If $V,W$ say complex vector spaces, then it is well known fact there is a natural tensor product on $V \otimes W$ defined on the prime tensors by $$ \langle v \otimes w, v' \otimes w' \rangle = \langle v , v' \rangle \langle w ,w' \rangle.$$
The problem is to prove that this is acually an inner product.
Conjugation symmetry can be easily proven. However, I'm also need to prove, that it is positively definite. That is, for all $v_i \otimes w_i$ it holds that $$ \langle v_i \otimes w_i,v_i \otimes w_i\rangle \ge 0 $$ and $$ \langle v_i \otimes w_i,v_i \otimes w_i\rangle = 0 \iff v_i \otimes w_i $$ (here I use Einstein summation notation.) If one considers orthonormal bases $(e_i)_{i \in I}$ and $(f_j)_{j \in J}$ of $\mathrm{span}(v_i) \subset V$ and $\mathrm{span}(w_i) \subset W$ respectevely, then there are scalars $(\alpha)_{i\in I,j \in J}$ such that $v_i \otimes w_i = \alpha_{j,k}(e_j \otimes f_k)$. Then, it is clearly can be seen, that $$\langle v_i \otimes w_i,v_i \otimes w_i\rangle = |\alpha_{j,k}|^2 \ge 0. $$
However, I am interested if this fact can be proved without invoking any bases.

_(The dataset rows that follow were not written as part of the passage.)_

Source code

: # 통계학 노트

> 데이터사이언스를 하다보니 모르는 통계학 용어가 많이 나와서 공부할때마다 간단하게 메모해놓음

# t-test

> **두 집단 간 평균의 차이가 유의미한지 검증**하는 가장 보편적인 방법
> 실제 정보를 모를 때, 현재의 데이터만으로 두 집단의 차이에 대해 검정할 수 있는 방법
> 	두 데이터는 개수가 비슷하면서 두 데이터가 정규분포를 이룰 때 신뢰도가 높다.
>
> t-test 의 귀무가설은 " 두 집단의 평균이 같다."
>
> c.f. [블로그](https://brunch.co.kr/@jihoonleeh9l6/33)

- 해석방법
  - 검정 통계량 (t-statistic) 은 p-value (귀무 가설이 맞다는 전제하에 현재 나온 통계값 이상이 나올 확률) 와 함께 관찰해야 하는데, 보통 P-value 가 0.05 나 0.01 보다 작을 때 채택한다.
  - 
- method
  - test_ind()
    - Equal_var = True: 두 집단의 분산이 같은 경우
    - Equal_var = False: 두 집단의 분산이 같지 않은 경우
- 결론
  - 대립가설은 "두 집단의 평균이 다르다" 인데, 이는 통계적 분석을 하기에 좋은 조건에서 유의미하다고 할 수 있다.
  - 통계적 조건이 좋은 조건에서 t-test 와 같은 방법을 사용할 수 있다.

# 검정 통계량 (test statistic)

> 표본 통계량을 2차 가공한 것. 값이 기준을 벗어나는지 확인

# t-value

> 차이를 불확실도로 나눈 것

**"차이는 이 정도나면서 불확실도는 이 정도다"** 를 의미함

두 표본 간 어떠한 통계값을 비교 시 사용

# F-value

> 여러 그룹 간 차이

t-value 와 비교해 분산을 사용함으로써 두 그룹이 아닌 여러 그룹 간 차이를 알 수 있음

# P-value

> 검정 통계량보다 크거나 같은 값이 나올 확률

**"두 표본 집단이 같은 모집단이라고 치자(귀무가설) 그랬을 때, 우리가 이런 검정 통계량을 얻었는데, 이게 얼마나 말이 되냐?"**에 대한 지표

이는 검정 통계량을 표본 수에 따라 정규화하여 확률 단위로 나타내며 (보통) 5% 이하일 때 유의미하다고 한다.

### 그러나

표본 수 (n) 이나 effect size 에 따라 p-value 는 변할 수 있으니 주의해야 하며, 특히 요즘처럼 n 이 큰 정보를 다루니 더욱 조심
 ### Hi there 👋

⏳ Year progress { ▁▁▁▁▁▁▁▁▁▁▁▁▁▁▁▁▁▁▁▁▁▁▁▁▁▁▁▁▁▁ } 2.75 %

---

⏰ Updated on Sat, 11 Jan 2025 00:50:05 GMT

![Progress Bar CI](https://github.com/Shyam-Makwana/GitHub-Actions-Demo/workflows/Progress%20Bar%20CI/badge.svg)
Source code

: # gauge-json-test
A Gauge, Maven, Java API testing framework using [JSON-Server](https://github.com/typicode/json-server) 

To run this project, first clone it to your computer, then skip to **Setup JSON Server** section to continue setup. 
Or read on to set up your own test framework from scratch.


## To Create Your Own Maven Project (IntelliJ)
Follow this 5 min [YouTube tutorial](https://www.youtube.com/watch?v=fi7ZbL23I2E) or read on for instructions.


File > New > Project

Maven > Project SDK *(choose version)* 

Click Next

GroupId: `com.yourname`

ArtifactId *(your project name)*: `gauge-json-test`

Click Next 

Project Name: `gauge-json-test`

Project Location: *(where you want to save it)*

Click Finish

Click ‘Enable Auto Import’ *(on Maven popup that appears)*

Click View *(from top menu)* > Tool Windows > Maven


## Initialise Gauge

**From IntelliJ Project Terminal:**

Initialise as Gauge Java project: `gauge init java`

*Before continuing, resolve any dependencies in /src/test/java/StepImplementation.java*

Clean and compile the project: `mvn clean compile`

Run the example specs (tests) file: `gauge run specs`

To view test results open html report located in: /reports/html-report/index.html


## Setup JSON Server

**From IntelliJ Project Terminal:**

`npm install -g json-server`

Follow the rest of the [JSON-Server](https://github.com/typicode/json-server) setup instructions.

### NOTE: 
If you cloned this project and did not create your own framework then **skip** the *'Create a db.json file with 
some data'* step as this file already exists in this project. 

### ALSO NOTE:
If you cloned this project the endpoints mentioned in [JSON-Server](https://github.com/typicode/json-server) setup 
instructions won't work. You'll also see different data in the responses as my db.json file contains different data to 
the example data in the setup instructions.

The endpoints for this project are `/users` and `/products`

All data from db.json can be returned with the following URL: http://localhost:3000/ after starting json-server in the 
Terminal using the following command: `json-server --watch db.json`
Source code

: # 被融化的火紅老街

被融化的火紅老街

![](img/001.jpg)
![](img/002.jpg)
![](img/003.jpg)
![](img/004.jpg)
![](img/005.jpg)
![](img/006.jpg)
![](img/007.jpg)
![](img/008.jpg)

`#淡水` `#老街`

What I got by now is the identity
$$ \langle v_i \otimes w_i, v_i \otimes w_i \rangle = \sum^n_{i=1} \langle v_i, v_i \rangle \langle w_i, w_i \rangle + \sum^n_{j \neq i} \frac{1}{2}\left( \langle v_i, v_j \rangle \langle w_i, w_j \rangle + \overline{\langle v_i, v_j \rangle \langle w_i, w_j \rangle} \right) $$ which is clearly a real value, but I don't know how to prove that it is non-negative.